Aller au contenu principal

L’attaque de Trump contre la livre turque a-t-elle débloqué un accord concernant la Syrie ?

En jetant la Turquie dans les bras de Moscou, cette initiative américaine pourrait ouvrir la voie aux dernières étapes d’un accord sur la Syrie sous la tutelle russe

« Il fait les choses comme il faut », a dit le président américain Donald Trump à propos du président turc Recep Tayyip Erdoğan le mois dernier.

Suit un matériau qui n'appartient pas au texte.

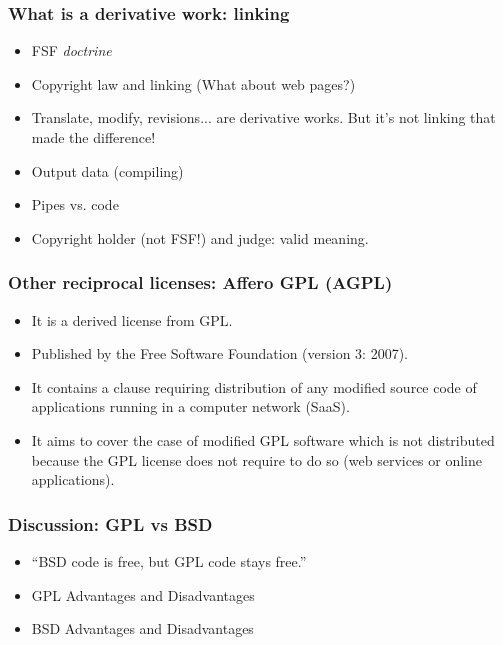 
\begin{frame}
\frametitle{What is a derivative work: linking}

\begin{itemize}
\item FSF \textit{doctrine}
\item Copyright law and linking (What about web pages?)
\item Translate, modify, revisions... are derivative works. But it's not linking that made the difference!
\item Output data (compiling)
\item Pipes vs. code
\item Copyright holder (not FSF!) and judge: valid meaning. 
\end{itemize}
\end{frame}




\begin{frame}
\frametitle{Other reciprocal licenses: Affero GPL (AGPL)}

\begin{itemize}
\item It is a \alert{derived} license from GPL. 
\item Published by the Free Software Foundation (version 3: 2007).
\item It contains a clause requiring distribution of any modified source code of applications \alert{running in a computer network} (SaaS).
\item It aims to cover the case of modified GPL software which is not distributed because the GPL license does not require to do so (web services or online applications). 
\end{itemize}
\end{frame}




\begin{frame}
\frametitle{Discussion: GPL vs BSD}


\begin{itemize}
\item ``BSD code is free, but GPL code stays free.'' 

\pause

\item GPL Advantages and Disadvantages

\pause

\item BSD Advantages and Disadvantages

\end{itemize}
\end{frame}





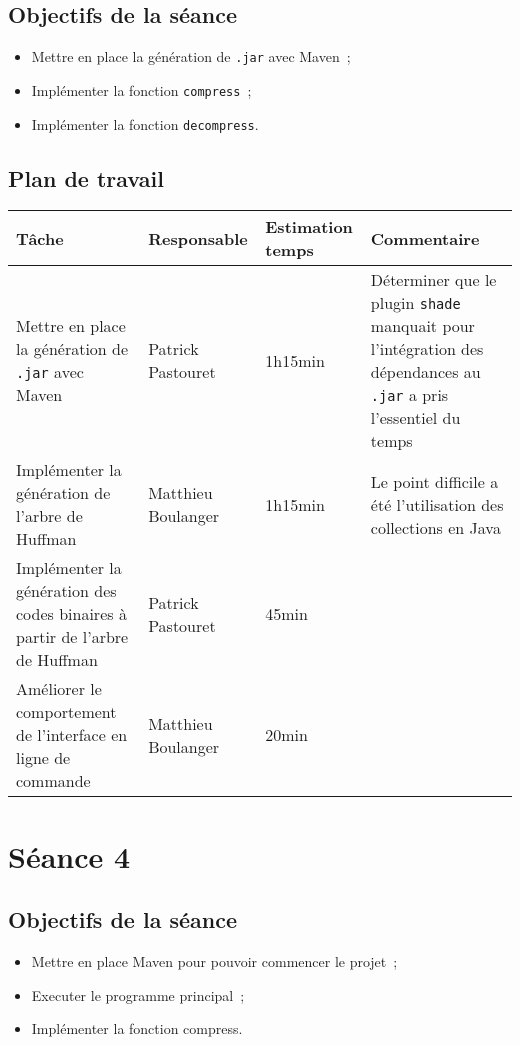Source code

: \documentclass[a4paper,11pt]{article}
\begin{document}
\subsection{Objectifs de la séance}
\begin{itemize}
    \item Mettre en place la génération de \texttt{.jar} avec Maven~;
    \item Implémenter la fonction \texttt{compress}~;
    \item Implémenter la fonction \texttt{decompress}.
\end{itemize}

\subsection{Plan de travail}
\begin{center}
    \begin{tabular}{p{.3\linewidth}p{.3\linewidth}p{.3\linewidth}p{.3\linewidth}}
      \toprule
	Tâche & Responsable & Estimation temps & Commentaire \\
      \midrule
      Mettre en place la génération de \texttt{.jar} avec Maven & 
      Patrick Pastouret & 
      1h15min & 
      Déterminer que le plugin \texttt{shade} manquait pour l’intégration des dépendances au \texttt{.jar} a pris l’essentiel du temps \\
      Implémenter la génération de l’arbre de Huffman &
      Matthieu Boulanger &
      1h15min &
      Le point difficile a été l’utilisation des collections en Java \\
      Implémenter la génération des codes binaires à partir de l’arbre de Huffman &
      Patrick Pastouret &
      45min &
      \\
      Améliorer le comportement de l’interface en ligne de commande & 
      Matthieu Boulanger & 
      20min & 
      \\
      \bottomrule
   \end{tabular}
\end{center}

\section{Séance 4}

\subsection{Objectifs de la séance}
\begin{itemize}
    \item Mettre en place Maven pour pouvoir commencer le projet~;
    \item Executer le programme principal~;
    \item Implémenter la fonction compress.
\end{itemize}
\end{document}
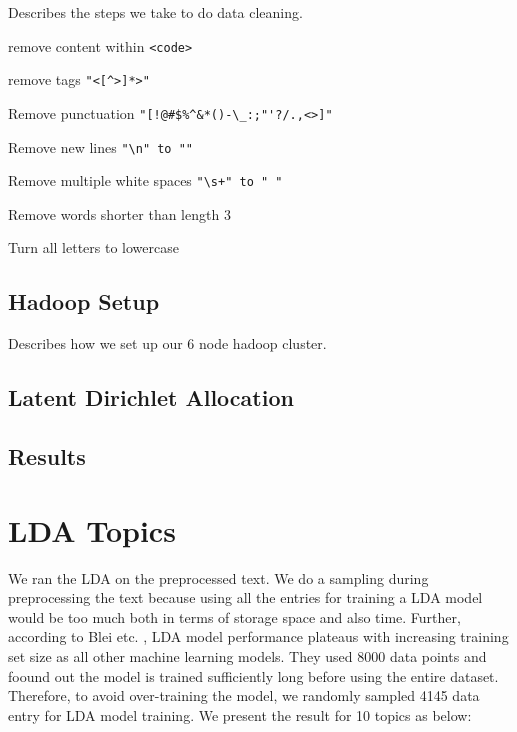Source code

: \documentclass{article}
\begin{document}
Describes the steps we take to do data cleaning.

remove content within \verb+<code>+

remove tags \verb+"<[^>]*>"+

Remove punctuation \verb+"[!@#$%^&*()-\_:;"'?/.,<>]"+

Remove new lines \verb+"\n" to ""+

Remove multiple white spaces \verb-"\s+" to " "-

Remove words shorter than length 3

Turn all letters to lowercase
\subsection{Hadoop Setup}

Describes how we set up our 6 node hadoop cluster.

\subsection{Latent Dirichlet Allocation}

\subsection{Results}

\section{LDA Topics}

We ran the LDA on the preprocessed text. We do a sampling during preprocessing the text because using all the entries for training a LDA model would be too much both in terms of storage space and also time. Further, according to Blei etc. \cite{blei2003latent}, LDA model performance plateaus with increasing training set size as all other machine learning models. They used 8000 data points and foound out the model is trained sufficiently long before using the entire dataset. Therefore, to avoid over-training the model, we randomly sampled 4145 data entry for LDA model training. We present the result for 10 topics as below:
\end{document}
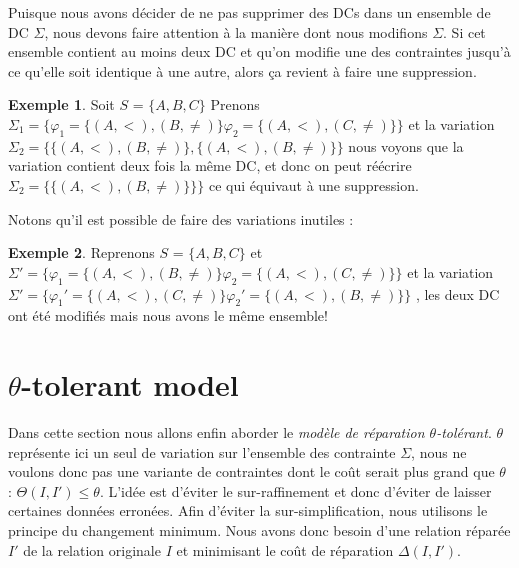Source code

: \documentclass[letterpaper, 12pt]{report}
\theoremstyle{definition}
\newtheorem{myexample}{Exemple}
\begin{document}
Puisque nous avons décider de ne pas supprimer des DCs dans un ensemble de DC $\Sigma$, nous devons faire attention à la manière dont nous modifions $\Sigma$. Si cet ensemble contient au moins deux DC et qu'on modifie une des contraintes jusqu'à ce qu'elle soit identique à une autre, alors ça revient à faire une suppression.

\begin{myexample}
Soit $S$ = $\{A,B,C\}$
Prenons $\Sigma_1 = \{ \varphi_1= \{(A,<),(B,\neq) \} \varphi_2= \{(A,<),(C,\neq) \}\}$ et la variation $ \Sigma_2 = \{ \{(A,<),(B,\neq) \} ,\{(A,<),(B,\neq) \}\}$
nous voyons que la variation contient deux fois la même DC, et donc on peut réécrire $ \Sigma_2 = \{ \{(A,<),(B,\neq) \}\}\}$ ce qui équivaut à une suppression.

\end{myexample}

Notons qu'il est possible de faire des variations inutiles :

\begin{myexample}

Reprenons $S$ = $\{A,B,C\}$
et $\Sigma' = \{ \varphi_1= \{(A,<),(B,\neq) \} \varphi_2= \{(A,<),(C,\neq) \}\}$ et la variation $\Sigma' = \{ \varphi_1'= \{(A,<),(C,\neq) \} \varphi_2'= \{(A,<),(B,\neq) \}\}$ , les deux DC ont été modifiés mais nous avons le même ensemble!
\end{myexample}
\section{$\theta$-tolerant model}

Dans cette section nous allons enfin aborder le \emph{modèle de réparation $\theta$-tolérant}. $\theta$ représente ici un seul de variation sur l'ensemble des contrainte $\Sigma$, nous ne voulons donc pas une variante de contraintes dont le coût serait plus grand que $\theta$ : $\Theta(I,I') \leq \theta$. L'idée est d'éviter le sur-raffinement et donc d'éviter de laisser certaines données erronées. Afin d'éviter la sur-simplification, nous utilisons le principe du changement minimum. Nous avons donc besoin d'une relation réparée $I'$ de la relation originale $I$ et minimisant le coût de réparation $\Delta(I,I')$.\\
\end{document}
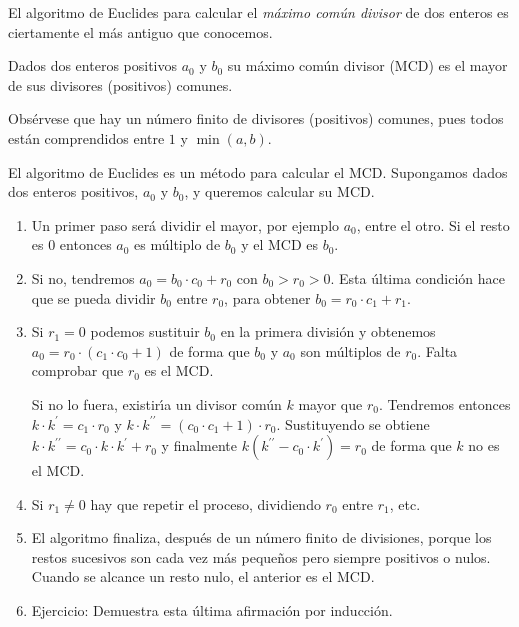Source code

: El algoritmo de Euclides para calcular el {\itshape m\'aximo com\'un divisor} de
dos enteros es ciertamente el m\'as antiguo que conocemos.

Dados dos enteros positivos $a_0$ y $b_0$  su 
m\'aximo com\'un divisor (MCD) es el mayor de sus divisores (positivos)
comunes. 

Obsérvese que hay un número finito de divisores (positivos) comunes, pues todos
están 
comprendidos entre $1$ y $\min(a,b)$.


El algoritmo de Euclides es un m\'etodo para calcular el MCD. 
Supongamos dados dos enteros positivos, $a_0$ y $b_0$, y queremos 
calcular su MCD.

\begin{enumerate}
\item Un primer paso ser\'a dividir el mayor,  por ejemplo
$a_0$, entre el otro. Si el resto es $0$ entonces $a_0$ es 
m\'ultiplo de $b_0$  y el MCD es $b_0$.

\item Si no, tendremos
$ a_0 = b_0 \cdot c_0+r_0$  con $ b_0>r_0>0$.  Esta \'ultima condici\'on 
hace que se pueda dividir  $b_0$ entre $r_0$, para obtener $b_0=r_0 \cdot
c_1+r_1$.

\item Si $r_1=0$  podemos sustituir $b_0$ en la primera divisi\'on y obtenemos
$a_0=r_0 \cdot( c_1 \cdot c_0 +1)$ de forma que $ b_0$ y $a_0$ son m\'ultiplos
de $r_0$. Falta 
comprobar que $r_0$ es el MCD. 

Si no lo fuera, existir\'\i a un divisor com\'un $k$ mayor que $r_0$.
Tendremos entonces $k\cdot k ^\prime =c_1 \cdot r_0$ y 
$k\cdot k^{\prime \prime} =(c_0\cdot c_1+1) \cdot r_0$. Sustituyendo se obtiene
$k \cdot k^{\prime \prime} =c_0  \cdot k \cdot k ^\prime +r_0$ y finalmente
$k( k^{\prime \prime}-c_0 \cdot  k^\prime )=r_0$ de forma que $k$  no es el 
MCD.

\item Si $r_1 \ne 0$ hay que repetir el proceso, dividiendo $r_0$ entre 
$r_1$, etc.  

\item El algoritmo finaliza, despu\'es de un n\'umero finito de divisiones, 
porque los restos sucesivos son cada vez m\'as 
peque\~nos pero siempre positivos o nulos. Cuando se alcance un 
resto nulo, el anterior es el MCD.

\item {\sc Ejercicio}: Demuestra esta \'ultima afirmaci\'on  por inducci\'on.

\end{enumerate}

Cela n’aurait pas dû être une surprise ; les deux hommes ont beaucoup en commun : autocrates nationalistes, qui méprisent les limites constitutionnelles à la puissance présidentielle, qui voient peu de problèmes qui ne peuvent être résolus par la bonne combinaison de volonté et de puissance de feu.

Le commentaire de Trump faisait spécifiquement référence à la capacité d’Erdoğan à ignorer son propre Parlement, et a été suivi par un fist bump d’encensement mutuel. Cette bromance naissante a toutefois été de courte durée. Quelques jours plus tard, Trump a tenu sa désormais célèbre réunion privée de deux heures avec le président russe Vladimir Poutine à Helsinki. Mais de quoi ont-ils discuté ?

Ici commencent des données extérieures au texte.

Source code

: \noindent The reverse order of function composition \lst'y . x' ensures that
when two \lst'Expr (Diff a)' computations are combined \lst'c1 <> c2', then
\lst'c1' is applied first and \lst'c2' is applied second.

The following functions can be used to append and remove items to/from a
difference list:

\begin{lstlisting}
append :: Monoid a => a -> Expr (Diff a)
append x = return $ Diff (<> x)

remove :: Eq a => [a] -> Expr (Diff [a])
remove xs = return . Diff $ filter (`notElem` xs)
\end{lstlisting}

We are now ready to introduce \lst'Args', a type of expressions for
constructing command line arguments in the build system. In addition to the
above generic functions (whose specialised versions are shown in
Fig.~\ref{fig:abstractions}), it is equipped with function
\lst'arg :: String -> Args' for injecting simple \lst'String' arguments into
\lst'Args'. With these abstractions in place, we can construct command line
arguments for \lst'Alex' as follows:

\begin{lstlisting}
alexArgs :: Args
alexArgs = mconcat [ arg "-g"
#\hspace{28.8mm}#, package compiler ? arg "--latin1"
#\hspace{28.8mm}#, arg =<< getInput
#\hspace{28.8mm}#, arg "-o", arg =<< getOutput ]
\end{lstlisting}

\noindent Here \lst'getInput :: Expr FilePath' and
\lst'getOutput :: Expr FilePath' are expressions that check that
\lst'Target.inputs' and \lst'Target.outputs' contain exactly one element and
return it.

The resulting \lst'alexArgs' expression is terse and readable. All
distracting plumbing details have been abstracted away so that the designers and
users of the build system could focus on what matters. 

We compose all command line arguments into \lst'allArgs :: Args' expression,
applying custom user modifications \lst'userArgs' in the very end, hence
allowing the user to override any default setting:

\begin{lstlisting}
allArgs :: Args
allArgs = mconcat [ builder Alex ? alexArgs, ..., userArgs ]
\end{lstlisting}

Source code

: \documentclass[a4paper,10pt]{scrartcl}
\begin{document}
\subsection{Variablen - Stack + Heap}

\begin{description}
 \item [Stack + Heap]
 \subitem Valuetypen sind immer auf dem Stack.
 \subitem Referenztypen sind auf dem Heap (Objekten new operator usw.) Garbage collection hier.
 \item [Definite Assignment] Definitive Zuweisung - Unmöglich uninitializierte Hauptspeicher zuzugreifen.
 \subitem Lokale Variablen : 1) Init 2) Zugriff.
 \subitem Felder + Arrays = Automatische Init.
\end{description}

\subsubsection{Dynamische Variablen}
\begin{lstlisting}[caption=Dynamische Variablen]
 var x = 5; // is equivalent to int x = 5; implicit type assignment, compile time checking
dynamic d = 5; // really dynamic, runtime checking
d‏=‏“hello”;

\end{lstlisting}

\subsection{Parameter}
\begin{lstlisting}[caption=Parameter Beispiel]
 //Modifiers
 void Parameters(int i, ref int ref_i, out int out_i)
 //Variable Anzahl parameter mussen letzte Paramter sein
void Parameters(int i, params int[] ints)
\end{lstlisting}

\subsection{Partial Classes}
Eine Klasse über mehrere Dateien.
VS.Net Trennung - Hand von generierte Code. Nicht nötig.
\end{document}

Champ de bataille par procuration

Selon leurs propres déclarations, l’un des principaux points à l’ordre du jour était la Syrie, qui est depuis sept ans le théâtre d’une guerre par procuration entre les États-Unis et la Russie, entre autres. Dans cette guerre, la Turquie et les États-Unis étaient censés être du même côté, mais Trump, sur la Syrie comme sur tant de questions, s’est montré ambivalent quant aux objectifs américains dans ce conflit.

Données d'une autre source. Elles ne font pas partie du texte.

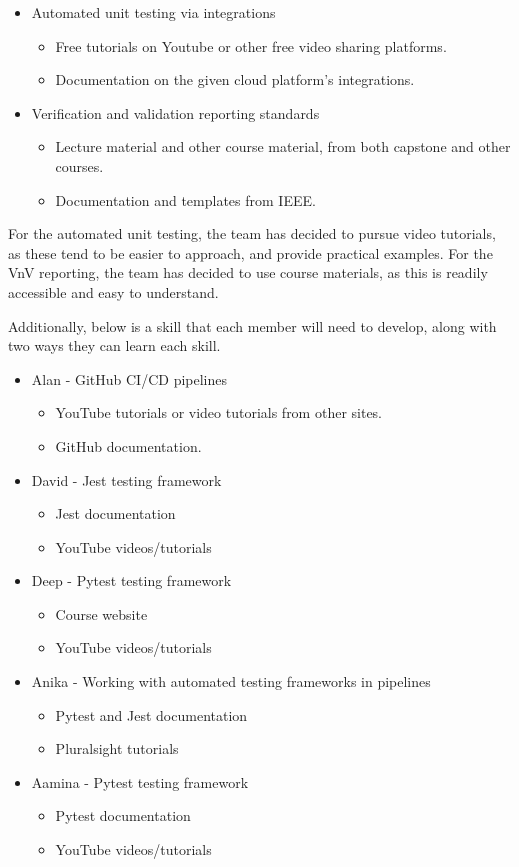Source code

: \documentclass[12pt, titlepage]{article}
\begin{document}
\begin{itemize}
\item Automated unit testing via integrations
\begin{itemize}
\item Free tutorials on Youtube or other free video sharing platforms.
\item Documentation on the given cloud platform's integrations.
\end{itemize}
\item Verification and validation reporting standards
\begin{itemize}
\item Lecture material and other course material, from both capstone and other courses.
\item Documentation and templates from IEEE.
\end{itemize}
\end{itemize}
For the automated unit testing, the team has decided to pursue video tutorials, as these tend to be easier to approach, and provide practical examples. For the VnV reporting, the team has decided to use course materials, as this is readily accessible and easy to understand.


Additionally, below is a skill that each member will need to develop, along with two ways they can learn each skill.
\begin{itemize}
\item Alan - GitHub CI/CD pipelines
\begin{itemize}
\item YouTube tutorials or video tutorials from other sites.
\item GitHub documentation.
\end{itemize}
\item David - Jest testing framework
\begin{itemize}
  \item Jest documentation
  \item YouTube videos/tutorials 
\end{itemize}
\item Deep - Pytest testing framework
\begin{itemize}
  \item Course website
  \item YouTube videos/tutorials 
\end{itemize}
\item Anika - Working with automated testing frameworks in pipelines
  \begin {itemize}
    \item Pytest and Jest documentation
    \item Pluralsight tutorials
  \end {itemize}
\item Aamina - Pytest testing framework
  \begin {itemize}
    \item Pytest documentation
    \item YouTube videos/tutorials
  \end {itemize}
\end{itemize}
\end{document}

L’objectif initial, bien sûr, était de transformer la Syrie – une puissance régionale indépendante alliée à l’Iran et au Hezbollah – en un État déliquescent sur le modèle Irak/Libye/Afghanistan. Pourtant, l’État syrien, qui bénéficie d’un niveau de soutien populaire surprenant pour les observateurs occidentaux réceptifs à leur propre propagande, refuse obstinément d’être détruit.

L’intervention russe a contribué à inverser la tendance à partir de septembre 2015 et depuis lors, une victoire après l’autre […] a clairement montré que non seulement le gouvernement syrien survivrait, mais qu’il rétablirait très probablement son autorité à l’échelle nationale

L’intervention russe a contribué à inverser la tendance à partir de septembre 2015 et depuis lors, une victoire après l’autre – et tout spécialement à Alep – a clairement montré que non seulement le gouvernement syrien survivrait, mais qu’il rétablirait très probablement son autorité à l’échelle nationale.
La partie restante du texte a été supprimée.